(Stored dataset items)
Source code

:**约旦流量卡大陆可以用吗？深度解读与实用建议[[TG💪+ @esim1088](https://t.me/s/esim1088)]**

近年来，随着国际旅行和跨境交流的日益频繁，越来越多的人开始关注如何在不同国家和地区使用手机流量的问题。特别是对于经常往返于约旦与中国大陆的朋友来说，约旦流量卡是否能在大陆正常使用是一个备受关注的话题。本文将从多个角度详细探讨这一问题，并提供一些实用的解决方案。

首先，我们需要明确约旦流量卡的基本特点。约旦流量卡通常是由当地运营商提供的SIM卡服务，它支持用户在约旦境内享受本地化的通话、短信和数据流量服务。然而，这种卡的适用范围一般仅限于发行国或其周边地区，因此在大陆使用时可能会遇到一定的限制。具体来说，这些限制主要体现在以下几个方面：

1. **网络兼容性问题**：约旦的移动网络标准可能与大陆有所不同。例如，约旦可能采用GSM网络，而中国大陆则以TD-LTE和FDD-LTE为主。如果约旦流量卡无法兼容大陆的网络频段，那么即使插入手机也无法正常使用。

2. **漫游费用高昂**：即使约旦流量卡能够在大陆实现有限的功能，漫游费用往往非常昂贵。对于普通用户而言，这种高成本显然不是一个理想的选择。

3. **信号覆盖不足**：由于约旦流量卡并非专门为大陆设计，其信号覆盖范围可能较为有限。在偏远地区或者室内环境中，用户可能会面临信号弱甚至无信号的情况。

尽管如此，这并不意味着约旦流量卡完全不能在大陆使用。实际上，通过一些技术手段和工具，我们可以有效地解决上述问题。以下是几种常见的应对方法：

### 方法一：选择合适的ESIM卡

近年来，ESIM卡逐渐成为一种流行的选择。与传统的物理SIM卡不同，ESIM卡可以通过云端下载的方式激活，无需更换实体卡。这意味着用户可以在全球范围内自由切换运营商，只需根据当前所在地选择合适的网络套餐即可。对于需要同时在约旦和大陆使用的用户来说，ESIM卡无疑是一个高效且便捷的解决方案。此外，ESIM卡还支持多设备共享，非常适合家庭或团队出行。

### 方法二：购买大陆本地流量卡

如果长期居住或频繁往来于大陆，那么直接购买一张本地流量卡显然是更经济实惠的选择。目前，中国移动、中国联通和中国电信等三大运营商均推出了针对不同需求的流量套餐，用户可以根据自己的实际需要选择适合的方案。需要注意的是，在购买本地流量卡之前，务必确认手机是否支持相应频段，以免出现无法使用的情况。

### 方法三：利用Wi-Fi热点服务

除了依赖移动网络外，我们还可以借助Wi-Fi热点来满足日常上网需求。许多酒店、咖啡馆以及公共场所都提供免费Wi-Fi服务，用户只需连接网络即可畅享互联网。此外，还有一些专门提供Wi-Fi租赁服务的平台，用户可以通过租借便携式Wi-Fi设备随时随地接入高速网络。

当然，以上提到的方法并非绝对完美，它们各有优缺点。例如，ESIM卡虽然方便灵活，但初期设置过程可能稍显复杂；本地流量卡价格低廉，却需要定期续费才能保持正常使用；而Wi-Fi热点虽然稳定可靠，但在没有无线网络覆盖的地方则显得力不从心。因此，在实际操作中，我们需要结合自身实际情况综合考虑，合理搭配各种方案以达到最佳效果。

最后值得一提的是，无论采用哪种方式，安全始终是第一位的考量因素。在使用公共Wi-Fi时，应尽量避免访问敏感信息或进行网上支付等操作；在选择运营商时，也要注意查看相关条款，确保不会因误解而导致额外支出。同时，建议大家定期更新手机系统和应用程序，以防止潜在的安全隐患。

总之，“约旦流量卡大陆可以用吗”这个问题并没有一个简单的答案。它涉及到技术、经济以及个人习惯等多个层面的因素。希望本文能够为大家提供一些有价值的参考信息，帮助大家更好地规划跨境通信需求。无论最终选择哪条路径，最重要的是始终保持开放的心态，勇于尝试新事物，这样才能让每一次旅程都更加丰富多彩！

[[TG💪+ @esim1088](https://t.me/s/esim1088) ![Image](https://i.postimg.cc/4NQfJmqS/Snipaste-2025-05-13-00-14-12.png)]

...

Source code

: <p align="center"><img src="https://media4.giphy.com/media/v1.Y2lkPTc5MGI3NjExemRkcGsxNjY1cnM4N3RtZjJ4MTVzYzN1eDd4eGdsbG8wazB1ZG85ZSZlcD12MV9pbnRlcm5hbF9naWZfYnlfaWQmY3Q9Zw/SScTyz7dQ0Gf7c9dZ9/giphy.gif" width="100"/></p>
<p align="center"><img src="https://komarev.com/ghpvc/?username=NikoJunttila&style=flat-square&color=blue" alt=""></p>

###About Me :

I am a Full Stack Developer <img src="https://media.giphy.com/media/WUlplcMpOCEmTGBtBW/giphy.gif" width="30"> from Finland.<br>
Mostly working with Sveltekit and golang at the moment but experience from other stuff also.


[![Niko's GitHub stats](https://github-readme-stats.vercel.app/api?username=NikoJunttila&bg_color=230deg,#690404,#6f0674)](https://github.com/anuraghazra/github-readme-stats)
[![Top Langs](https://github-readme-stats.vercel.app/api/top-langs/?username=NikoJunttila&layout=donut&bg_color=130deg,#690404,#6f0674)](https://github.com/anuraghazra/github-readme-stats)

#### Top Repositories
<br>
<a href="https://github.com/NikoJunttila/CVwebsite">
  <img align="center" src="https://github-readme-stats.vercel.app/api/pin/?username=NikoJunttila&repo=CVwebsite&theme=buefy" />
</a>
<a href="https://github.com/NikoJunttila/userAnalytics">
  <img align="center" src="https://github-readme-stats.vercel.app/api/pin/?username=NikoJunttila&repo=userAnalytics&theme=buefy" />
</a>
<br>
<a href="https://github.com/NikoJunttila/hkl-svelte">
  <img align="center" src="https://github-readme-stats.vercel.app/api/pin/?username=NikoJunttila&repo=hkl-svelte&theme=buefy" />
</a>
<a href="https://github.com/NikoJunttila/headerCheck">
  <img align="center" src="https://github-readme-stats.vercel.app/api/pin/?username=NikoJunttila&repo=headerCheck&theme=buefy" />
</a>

*DESCRIPTION OF THE TASK*
In how many lines above does the word "NikoJunttila" appear? Answer with only the number.

*RESULT OF THE TASK*
11